#### Supplied entries
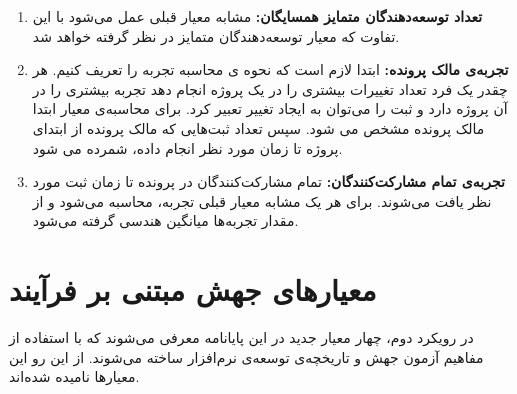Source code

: \begin{enumerate}
\item
\textbf{تعداد توسعه‌دهندگان متمایز همسایگان:}
مشابه معیار قبلی عمل می‌شود با این تفاوت که معیار توسعه‌دهندگان متمایز در نظر گرفته خواهد شد.
\item
\textbf{تجربه‌ی مالک پرونده:}
 ابتدا لازم است که نحوه ی محاسبه تجربه را تعریف کنیم. هر چقدر یک فرد تعداد تغییرات بیشتری را در یک پروژه انجام دهد تجربه بیشتری را در آن پروژه دارد و ثبت را می‌توان به ایجاد تغییر تعبیر کرد. برای محاسبه‌ی معیار ابتدا مالک پرونده مشخص می شود. سپس تعداد ثبت‌هایی که مالک پرونده از ابتدای پروژه تا زمان مورد نظر انجام داده، شمرده می شود.
\item
\textbf{تجربه‌ی تمام مشارکت‌کنندگان:}
تمام مشارکت‌کنندگان در پرونده تا زمان ثبت مورد نظر یافت می‌شوند. برای هر یک مشابه معیار قبلی تجربه، محاسبه می‌شود و از مقدار تجربه‌ها میانگین هندسی گرفته می‌شود. 

\end{enumerate}


\section{معیارهای جهش مبتنی بر فرآیند}
\label{sec:method-phase-two}
در رویکرد دوم، چهار معیار جدید در این پایانامه معرفی می‌شوند که با استفاده از مفاهیم آزمون جهش و تاریخچه‌ی توسعه‌ی نرم‌افزار ساخته می‌شوند. از این رو این معیارها   نامیده شده‌اند.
########
▶ [Directions for this task]: Retype the line containing "مشابه معیار قبلی عمل" and all the lines after it, ending with the final line of the material, exactly.

▶ [Solution for this task]:
مشابه معیار قبلی عمل می‌شود با این تفاوت که معیار توسعه‌دهندگان متمایز در نظر گرفته خواهد شد.
\item
\textbf{تجربه‌ی مالک پرونده:}
 ابتدا لازم است که نحوه ی محاسبه تجربه را تعریف کنیم. هر چقدر یک فرد تعداد تغییرات بیشتری را در یک پروژه انجام دهد تجربه بیشتری را در آن پروژه دارد و ثبت را می‌توان به ایجاد تغییر تعبیر کرد. برای محاسبه‌ی معیار ابتدا مالک پرونده مشخص می شود. سپس تعداد ثبت‌هایی که مالک پرونده از ابتدای پروژه تا زمان مورد نظر انجام داده، شمرده می شود.
\item
\textbf{تجربه‌ی تمام مشارکت‌کنندگان:}
تمام مشارکت‌کنندگان در پرونده تا زمان ثبت مورد نظر یافت می‌شوند. برای هر یک مشابه معیار قبلی تجربه، محاسبه می‌شود و از مقدار تجربه‌ها میانگین هندسی گرفته می‌شود. 

\end{enumerate}


\section{معیارهای جهش مبتنی بر فرآیند}
\label{sec:method-phase-two}
در رویکرد دوم، چهار معیار جدید در این پایانامه معرفی می‌شوند که با استفاده از مفاهیم آزمون جهش و تاریخچه‌ی توسعه‌ی نرم‌افزار ساخته می‌شوند. از این رو این معیارها   نامیده شده‌اند.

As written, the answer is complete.